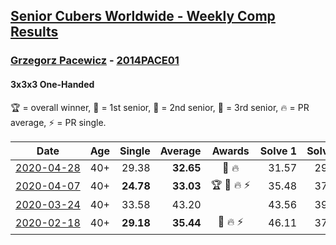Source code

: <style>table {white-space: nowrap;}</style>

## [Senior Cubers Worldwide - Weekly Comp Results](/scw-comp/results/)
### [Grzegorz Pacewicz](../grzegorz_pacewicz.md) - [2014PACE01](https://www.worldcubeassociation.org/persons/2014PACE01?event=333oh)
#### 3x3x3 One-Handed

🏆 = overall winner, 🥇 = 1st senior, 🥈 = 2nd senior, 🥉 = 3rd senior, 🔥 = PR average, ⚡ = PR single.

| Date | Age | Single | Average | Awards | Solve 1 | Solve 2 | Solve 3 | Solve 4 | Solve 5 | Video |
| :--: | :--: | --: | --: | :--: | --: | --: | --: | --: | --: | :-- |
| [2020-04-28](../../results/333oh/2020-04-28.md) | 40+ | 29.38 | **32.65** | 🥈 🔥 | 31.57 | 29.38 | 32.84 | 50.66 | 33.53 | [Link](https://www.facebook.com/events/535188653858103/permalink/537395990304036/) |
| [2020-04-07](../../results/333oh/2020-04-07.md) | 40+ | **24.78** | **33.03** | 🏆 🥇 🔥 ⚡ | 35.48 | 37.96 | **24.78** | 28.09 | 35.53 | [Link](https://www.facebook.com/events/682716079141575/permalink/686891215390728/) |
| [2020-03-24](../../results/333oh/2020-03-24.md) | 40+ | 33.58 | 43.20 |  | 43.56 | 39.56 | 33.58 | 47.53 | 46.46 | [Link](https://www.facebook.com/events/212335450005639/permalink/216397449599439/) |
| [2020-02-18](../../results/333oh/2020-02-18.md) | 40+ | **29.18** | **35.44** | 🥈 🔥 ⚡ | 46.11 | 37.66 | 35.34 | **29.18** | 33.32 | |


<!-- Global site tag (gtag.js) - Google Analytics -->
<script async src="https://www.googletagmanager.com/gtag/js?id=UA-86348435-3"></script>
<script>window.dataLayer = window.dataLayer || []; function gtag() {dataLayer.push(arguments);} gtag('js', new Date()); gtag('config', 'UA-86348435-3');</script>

==

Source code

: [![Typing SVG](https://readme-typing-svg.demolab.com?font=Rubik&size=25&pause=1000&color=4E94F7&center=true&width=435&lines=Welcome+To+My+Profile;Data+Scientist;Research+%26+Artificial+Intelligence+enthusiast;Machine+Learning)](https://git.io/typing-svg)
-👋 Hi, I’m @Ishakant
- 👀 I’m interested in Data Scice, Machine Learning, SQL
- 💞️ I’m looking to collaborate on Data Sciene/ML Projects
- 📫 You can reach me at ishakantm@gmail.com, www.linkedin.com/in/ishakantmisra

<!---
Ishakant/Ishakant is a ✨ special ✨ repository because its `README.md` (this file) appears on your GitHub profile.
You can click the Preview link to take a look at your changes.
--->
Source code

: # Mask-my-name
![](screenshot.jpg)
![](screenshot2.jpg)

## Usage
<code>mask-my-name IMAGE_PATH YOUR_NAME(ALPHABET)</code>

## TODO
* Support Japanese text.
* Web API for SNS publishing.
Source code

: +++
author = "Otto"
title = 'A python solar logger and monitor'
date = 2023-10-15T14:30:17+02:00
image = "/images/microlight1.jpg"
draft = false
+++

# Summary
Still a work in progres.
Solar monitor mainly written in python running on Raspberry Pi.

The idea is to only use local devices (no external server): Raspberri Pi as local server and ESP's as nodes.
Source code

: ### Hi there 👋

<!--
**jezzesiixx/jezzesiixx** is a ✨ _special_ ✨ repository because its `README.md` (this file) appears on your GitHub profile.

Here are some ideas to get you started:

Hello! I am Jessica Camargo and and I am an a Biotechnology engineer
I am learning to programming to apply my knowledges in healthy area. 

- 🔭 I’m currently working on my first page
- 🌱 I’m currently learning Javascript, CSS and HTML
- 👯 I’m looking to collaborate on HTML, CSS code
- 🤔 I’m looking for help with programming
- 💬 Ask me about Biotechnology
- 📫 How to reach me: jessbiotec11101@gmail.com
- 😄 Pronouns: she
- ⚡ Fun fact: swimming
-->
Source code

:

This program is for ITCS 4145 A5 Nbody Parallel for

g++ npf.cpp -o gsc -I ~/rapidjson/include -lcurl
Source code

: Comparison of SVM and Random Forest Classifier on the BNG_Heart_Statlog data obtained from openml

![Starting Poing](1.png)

* [TASK STATEMENT]: From the records above, copy only the lines starting with the line that holds "<!-- Global site" and going on through the line that holds "<script>window.dataLayer = window.dataLayer", exactly as written.

* [EXERCISE RESPONSE]:
<!-- Global site tag (gtag.js) - Google Analytics -->
<script async src="https://www.googletagmanager.com/gtag/js?id=UA-86348435-3"></script>
<script>window.dataLayer = window.dataLayer || []; function gtag() {dataLayer.push(arguments);} gtag('js', new Date()); gtag('config', 'UA-86348435-3');</script>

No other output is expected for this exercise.